Pull each line holding the word "Enter" from the data.

┄┄┄┄┄┄

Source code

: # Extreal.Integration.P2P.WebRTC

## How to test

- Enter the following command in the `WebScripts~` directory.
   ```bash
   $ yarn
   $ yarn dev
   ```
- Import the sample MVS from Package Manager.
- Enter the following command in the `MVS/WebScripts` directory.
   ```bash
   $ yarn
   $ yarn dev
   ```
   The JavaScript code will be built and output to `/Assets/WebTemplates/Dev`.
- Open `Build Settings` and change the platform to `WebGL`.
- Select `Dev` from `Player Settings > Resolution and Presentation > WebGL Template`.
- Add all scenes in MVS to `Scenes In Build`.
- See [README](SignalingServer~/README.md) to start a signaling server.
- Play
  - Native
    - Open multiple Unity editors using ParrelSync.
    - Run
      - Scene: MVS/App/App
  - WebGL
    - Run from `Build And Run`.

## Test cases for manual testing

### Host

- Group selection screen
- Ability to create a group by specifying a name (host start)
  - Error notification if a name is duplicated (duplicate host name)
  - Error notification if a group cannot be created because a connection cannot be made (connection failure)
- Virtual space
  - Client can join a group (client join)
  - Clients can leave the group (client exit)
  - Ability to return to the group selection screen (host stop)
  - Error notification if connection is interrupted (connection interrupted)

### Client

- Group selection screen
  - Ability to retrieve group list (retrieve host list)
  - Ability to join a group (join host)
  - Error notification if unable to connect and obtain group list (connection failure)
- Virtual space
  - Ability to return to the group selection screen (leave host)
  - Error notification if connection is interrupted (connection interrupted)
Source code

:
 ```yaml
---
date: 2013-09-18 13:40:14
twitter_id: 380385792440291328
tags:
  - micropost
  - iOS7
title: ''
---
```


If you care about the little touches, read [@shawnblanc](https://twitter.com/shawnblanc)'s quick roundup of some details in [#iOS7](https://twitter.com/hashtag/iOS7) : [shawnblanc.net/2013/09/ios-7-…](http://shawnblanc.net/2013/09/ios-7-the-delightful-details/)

┄┄┄┄┄┄

- **WRITTEN RESPONSE**:
- Enter the following command in the `WebScripts~` directory.
- Enter the following command in the `MVS/WebScripts` directory.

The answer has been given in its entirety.